The problem is that this new lid design does not seal as tightly as the heavy glass lids. Slow cookers spit out water and the lids rattle around as the steam pressure builds. Spilling water all over my counter is not something that I consider desirable in an electrical appliance!

A review of some slow cookers can be found on . Cooks Illustrated has some commentary that is available without a subscription, and test results that require a subscription or a trip to the library.

After unsuccessfully scouring thrift stores for a model of the old design, and learning that my mother-in-law is planning to make use of the one that's been sitting in her basement for a few decades, I tested several different new models. I've finally located one that is acceptable, with only minor spitting of water, and only on the high temperature setting after several hours. The design to look for is a crock with small grooves in the rim where the glass lid rests, that allow the accumulating water to stream back into the crock. Also, the width of the slow cooker has an impact; I think it is likely that a round crock will spit less than an oval crock due to a heavier lid per unit area.

The one I found happens to be branded as a Rival, but not all Rivals have this crock design. I also located a smaller, house-brand cooker that has the same crock design and the same insignia on the bottom of the crock (and which does not spit at all, despite heating to the same temperature). I suspect that there is a huge factory in China that makes most of these appliances, no matter what the brand.

For the record, my favorite slow cooker cookbook is Beth Hensperger's Not Your Mother's Slow Cooker Cookbook; she includes many reasonably healthy recipes, as well as many vegetarian and vegan recipes.

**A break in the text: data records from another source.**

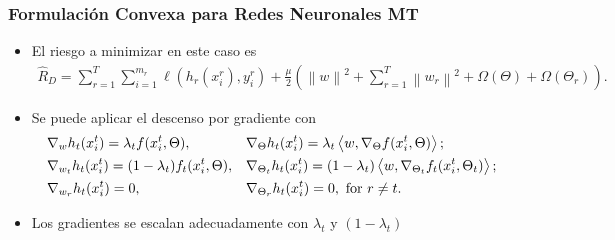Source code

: \documentclass{beamer}
\newcommand{\norm}[1]{\left\lVert#1\right\rVert}
\newcommand{\dotp}[2]{\bm{\left\langle} #1, #2 \bm{\right\rangle}}
\newcommand{\ntasks}{T}
\newcommand{\lossf}{\ell}
\newcommand{\sample}{D}
\newcommand{\risk}{R}
\newcommand{\emprisk}{\hat{\risk}_{\sample}}
\begin{document}
\begin{frame}
      \frametitle{Formulación Convexa para Redes Neuronales MT}

      \begin{itemize}
            \item El riesgo a minimizar en este caso es
            \begin{equation}
                  \nonumber
                  \begin{aligned}
                      \emprisk = \sum_{r=1}^\ntasks \sum_{i=1}^{m_r} \lossf(h_r(x_i^r), y_i^r) + \frac{\mu}{2} \left( \norm{w}^2 + \sum_{r=1}^\ntasks \norm{w_r}^2 + \Omega(\Theta) + \Omega(\Theta_r)\right) .
                  \end{aligned}
            \end{equation}
            \item Se puede aplicar el descenso por gradiente con
            \begin{equation}\nonumber
                  \begin{aligned}       
                      &\nabla_{w} h_t(x_i^t)  
                      = \lambda_t  f(x_i^t, \Theta) ,
                      &&\nabla_{\Theta} h_t(x_i^t)  
                      = \lambda_t  \dotp{w}{\nabla_\Theta f(x_i^t, \Theta)} ; \\
                      &\nabla_{w_t} h_t(x_i^t)  
                      = (1 - \lambda_t)  f_t(x_i^t, \Theta) ,
                      &&\nabla_{\Theta_t} h_t(x_i^t)  
                      = (1 - \lambda_t)   \dotp{w}{\nabla_{\Theta_t} f_t(x_i^t, \Theta_t)} ; \\
                      &\nabla_{w_r} h_t(x_i^t)  
                      =  0 , 
                      &&\nabla_{\Theta_r} h_t(x_i^t)  
                      =  0 , \text{ for } r \neq t .\\
                  \end{aligned}    
              \end{equation}
            \item Los gradientes se escalan adecuadamente con $\lambda_t$ y $(1 - \lambda_t)$
      \end{itemize}

\end{frame}
\end{document}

A few things that I like to cook in the slow cooker:
  • Beans. Soak overnight, start on low in the morning, done for dinner.
  • Soup. Get all the dinner prep done before noon and have some great soup for dinner. I like to do this when I have a busy afternoon scheduled.
  • Chicken stock/soup. After roasting a chicken, I put the carcass in the slow cooker and cover with water. I leave it on low overnight, and strain it in the morning. If we will eat chicken soup for dinner that night, I add vegetables and let it cook on low all day, adding brown rice about an hour before dinner. We buy free-range, natural poultry, and I find them to be very low in fat, so stock made with the bones and skin is not greasy at all.